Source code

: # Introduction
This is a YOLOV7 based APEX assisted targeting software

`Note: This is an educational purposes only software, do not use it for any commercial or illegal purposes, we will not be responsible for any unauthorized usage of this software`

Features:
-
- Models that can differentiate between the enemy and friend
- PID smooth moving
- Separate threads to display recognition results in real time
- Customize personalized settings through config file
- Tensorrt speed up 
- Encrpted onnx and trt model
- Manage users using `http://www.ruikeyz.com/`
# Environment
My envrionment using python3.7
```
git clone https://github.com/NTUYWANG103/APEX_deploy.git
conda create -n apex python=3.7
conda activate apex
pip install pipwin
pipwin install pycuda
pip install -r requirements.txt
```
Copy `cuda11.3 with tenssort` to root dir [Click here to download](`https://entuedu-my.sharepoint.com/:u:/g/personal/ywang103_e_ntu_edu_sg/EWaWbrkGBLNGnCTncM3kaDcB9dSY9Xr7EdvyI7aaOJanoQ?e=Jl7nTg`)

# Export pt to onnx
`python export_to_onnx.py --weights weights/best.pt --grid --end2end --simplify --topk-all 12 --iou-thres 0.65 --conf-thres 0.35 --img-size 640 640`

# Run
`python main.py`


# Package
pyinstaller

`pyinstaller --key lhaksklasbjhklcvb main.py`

--

_TRY IT_
Wherever the word "using" appears in the data, return the whole line.

_RESPONSE AREA_
- Manage users using `http://www.ruikeyz.com/`
My envrionment using python3.7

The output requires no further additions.